General Routing Failures
|Network availability is an important and complex issue involving an assortment of features. This article looks at ways to recover from router hardware and software failures.|
Cisco supports a number of methods for recovering from router hardware and software failures.
Hardware failures both internal and external to the router can cause a router to fail. External failures, obviously, include total loss of electrical power. Internal failures involve a problem with the internal low-voltage power converters.
The most basic fault protection method is to have redundant power supplies. By this, I mean internal router power supplies. Highly available systems still need uninterruptible power supplies (UPSs), and, for longer operation, backup power such as a diesel generator. Carrier facilities, including collocation areas when appropriately contracted, have massive 48 VDC battery and generator systems.
When you determine your needs for power backup, do consider critical backup, such as cooling, lighting, and power for auxiliary devices such as modems and consoles.
On larger routers, such as the 7000/7500 and up, there are slots for two slide-in power supplies, either of which can handle full load. Smaller routers, such as the 2600, have a connector on the chassis that connects to an external power supply.
The basic modes of route processor failover are high system availability (HSA), which is specific to the 7500, and route processor redundancy (RPR). The first reboots the backup RP in the event of a failure. RPR is already configured with the startup configuration but is in a standby mode, so it does not suffer as much failover delay as HSA. Both these modes force the line cards to reset.
More advanced modes include RPR+ and stateful switchover. In RPR+, the running, not just startup, configuration is synchronized between the primary and backup RP. Some changes, such as online insertion and removal, are propagated, but not all interface card and state information. On some configurations of the 7500 and all 10000 and 12000 platforms, the line cards do not need a complete reset, although 7500s with more than two non-VIP line cards will force a reset on all cards.
Stateful switchover (SSO) implements true hot standby, with full synchronization of state and line card status. SSO is a prerequisite to nonstop forwarding (NSF).
In hierarchical routing problems, one of the first software problems to consider is how to recover from a partition in an area.
Figure 25. Generic Partitioned Area
Figure 25 shows a typical nonbackbone area in a hierarchical routing system. The dotted line down the center denotes an administrative boundary inside the area, where, for example, addresses from one subblock might be assigned to the left half and addresses from a different subblock to the right half.
Virtual links are specific to OSPF. Originally, they were developed to connect areas to area 0.0.0.0 where no physical link could be run, but they have taken on even more importance in partition repair. They allow a partitioned area 0.0.0.0 to be reconnected through a nonzero area that has two interfaces to area 0.0.0.0.

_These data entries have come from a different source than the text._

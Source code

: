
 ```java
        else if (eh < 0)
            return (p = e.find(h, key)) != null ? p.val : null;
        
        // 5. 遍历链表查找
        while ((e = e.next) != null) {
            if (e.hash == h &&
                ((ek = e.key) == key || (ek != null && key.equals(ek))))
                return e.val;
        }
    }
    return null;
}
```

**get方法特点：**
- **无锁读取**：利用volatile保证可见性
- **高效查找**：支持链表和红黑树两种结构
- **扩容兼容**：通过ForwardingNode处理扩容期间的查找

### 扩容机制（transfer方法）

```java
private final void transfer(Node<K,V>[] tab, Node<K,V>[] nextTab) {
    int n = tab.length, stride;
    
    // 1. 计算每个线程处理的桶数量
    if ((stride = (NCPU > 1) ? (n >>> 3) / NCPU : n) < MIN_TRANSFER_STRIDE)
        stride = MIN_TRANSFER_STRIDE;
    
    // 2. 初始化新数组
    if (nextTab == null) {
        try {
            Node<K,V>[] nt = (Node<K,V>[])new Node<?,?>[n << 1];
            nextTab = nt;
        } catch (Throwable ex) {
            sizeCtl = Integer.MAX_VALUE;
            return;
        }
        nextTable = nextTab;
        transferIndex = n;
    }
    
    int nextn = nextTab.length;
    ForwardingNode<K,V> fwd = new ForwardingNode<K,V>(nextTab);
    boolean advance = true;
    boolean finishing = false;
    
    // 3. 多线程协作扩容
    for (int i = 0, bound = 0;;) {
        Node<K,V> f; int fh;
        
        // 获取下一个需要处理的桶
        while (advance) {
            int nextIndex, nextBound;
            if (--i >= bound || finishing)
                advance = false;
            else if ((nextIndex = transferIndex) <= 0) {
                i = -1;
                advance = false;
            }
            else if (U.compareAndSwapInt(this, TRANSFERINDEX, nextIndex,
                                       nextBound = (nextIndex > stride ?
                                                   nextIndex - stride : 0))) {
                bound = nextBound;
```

Figure 26. Backbone Repair with Virtual Link
It is more difficult to recover from partitioned nonzero areas if those areas do too much summarization into the backbone. Assume that area 0.0.0.1 has the address block 192.168.0.0/23 assigned to it, as well as 192.168.254.128/23. The latter is meant for intra-area serial links.
Figure 27. Excessive Summarization Preparing the Stage for Failure
If link 192.168.3.0/30 fails, and both R1 and R2 are advertising the summary 192.168.0.0/23 into area 0.0.0.0, how can the backbone know where to send traffic for 192.168.1.11?
Figure 28. Blackholing as a Result of Excessive Summarization
Especially for dial backup, static routes are a common recovery technique. Floating static routes are less preferred (due to a high administrative distance) than dynamic routing. They are selected when the routing protocol fails.
Alternatively, for traffic engineering or other purposes, you might use static routes to describe the preferred path, but use dynamic routing as a backup. See Figure 29.
Figure 29. OSPF Traffic Engineering Workaround
One way to recover from a partitioned nonzero area, assuming two ABRs, is to tunnel through area 0.0.0.0. As with the traffic engineering example, create a tunnel made up of static routes that are not redistributed into the dynamic routing protocol, and place that tunnel in the nonzero area.
Another application of tunneling in recovery is to tunnel through a routing domain of a different type or process.
Figure 30. Tunneling through Heterogeneous Domains
This can be an alternative for both backbone and nonbackbone areas.